ABOUT THIS EXERCISE: Retype, word for word, each line between the lines holding "Your personal data’s" and "We do our best", inclusive, and leave the rest of the data alone.

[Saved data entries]

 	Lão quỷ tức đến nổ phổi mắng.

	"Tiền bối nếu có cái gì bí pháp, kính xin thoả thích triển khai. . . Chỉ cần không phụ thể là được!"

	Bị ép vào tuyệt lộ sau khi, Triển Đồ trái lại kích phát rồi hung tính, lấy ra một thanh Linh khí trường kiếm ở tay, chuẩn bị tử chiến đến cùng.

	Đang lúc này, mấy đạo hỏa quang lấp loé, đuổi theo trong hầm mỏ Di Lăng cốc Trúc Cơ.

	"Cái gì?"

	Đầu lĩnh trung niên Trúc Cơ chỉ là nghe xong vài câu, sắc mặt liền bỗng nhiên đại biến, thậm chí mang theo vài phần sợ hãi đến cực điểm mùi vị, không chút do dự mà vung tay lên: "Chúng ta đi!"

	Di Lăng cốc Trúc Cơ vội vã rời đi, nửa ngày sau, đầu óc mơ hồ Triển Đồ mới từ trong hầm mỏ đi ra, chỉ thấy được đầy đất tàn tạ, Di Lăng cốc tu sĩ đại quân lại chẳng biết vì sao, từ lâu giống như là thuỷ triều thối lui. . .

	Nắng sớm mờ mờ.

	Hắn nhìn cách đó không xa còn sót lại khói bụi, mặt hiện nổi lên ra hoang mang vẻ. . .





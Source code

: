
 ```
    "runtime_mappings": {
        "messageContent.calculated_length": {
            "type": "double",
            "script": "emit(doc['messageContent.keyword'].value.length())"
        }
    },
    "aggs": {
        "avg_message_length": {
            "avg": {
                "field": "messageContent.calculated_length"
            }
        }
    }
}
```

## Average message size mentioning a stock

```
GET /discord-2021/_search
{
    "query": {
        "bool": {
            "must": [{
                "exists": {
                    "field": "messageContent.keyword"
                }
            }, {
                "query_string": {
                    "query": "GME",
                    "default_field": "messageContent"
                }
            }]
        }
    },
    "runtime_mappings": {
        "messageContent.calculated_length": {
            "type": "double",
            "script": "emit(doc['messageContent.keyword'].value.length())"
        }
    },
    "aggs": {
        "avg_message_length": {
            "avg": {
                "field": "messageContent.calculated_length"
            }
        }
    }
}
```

--

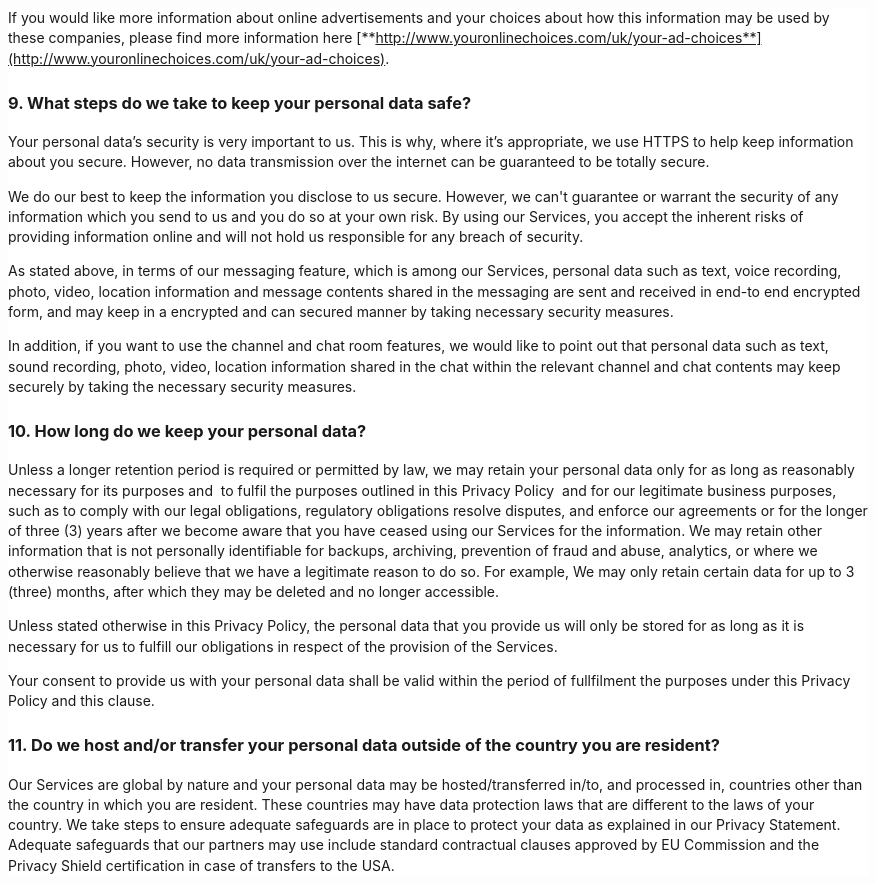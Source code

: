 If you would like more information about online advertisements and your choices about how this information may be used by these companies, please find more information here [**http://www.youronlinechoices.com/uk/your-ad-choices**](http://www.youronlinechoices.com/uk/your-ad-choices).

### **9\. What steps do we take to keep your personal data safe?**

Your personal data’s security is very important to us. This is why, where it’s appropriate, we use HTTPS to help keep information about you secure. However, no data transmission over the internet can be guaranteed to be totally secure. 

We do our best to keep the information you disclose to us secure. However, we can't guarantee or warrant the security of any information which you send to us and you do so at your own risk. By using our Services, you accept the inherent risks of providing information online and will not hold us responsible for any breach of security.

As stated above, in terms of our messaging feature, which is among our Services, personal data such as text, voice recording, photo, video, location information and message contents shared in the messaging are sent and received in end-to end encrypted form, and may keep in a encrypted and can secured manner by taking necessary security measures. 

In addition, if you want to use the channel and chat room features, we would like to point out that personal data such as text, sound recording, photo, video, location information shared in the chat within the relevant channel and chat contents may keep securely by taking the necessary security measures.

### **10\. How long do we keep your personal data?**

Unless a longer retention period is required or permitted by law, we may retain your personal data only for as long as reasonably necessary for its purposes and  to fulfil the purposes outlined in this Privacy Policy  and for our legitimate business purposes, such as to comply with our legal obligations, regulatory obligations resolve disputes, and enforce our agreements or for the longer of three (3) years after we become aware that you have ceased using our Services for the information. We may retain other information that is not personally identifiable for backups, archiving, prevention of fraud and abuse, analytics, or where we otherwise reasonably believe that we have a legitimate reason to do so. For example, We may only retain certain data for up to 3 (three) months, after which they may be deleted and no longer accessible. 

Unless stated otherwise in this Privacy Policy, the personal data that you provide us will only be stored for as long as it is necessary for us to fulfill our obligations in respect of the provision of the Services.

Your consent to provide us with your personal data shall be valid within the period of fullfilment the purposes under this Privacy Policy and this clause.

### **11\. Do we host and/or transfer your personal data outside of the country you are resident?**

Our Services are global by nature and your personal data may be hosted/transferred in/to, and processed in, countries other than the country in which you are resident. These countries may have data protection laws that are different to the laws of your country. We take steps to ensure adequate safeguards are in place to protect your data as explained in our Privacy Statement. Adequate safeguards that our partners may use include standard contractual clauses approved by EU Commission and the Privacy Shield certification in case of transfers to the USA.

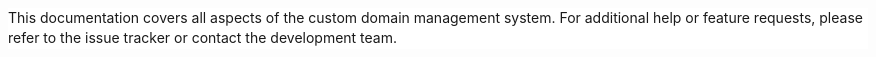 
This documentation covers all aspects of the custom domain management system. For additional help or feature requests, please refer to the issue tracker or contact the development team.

ANSWER SECTION:
Your personal data’s security is very important to us. This is why, where it’s appropriate, we use HTTPS to help keep information about you secure. However, no data transmission over the internet can be guaranteed to be totally secure. 

We do our best to keep the information you disclose to us secure. However, we can't guarantee or warrant the security of any information which you send to us and you do so at your own risk. By using our Services, you accept the inherent risks of providing information online and will not hold us responsible for any breach of security.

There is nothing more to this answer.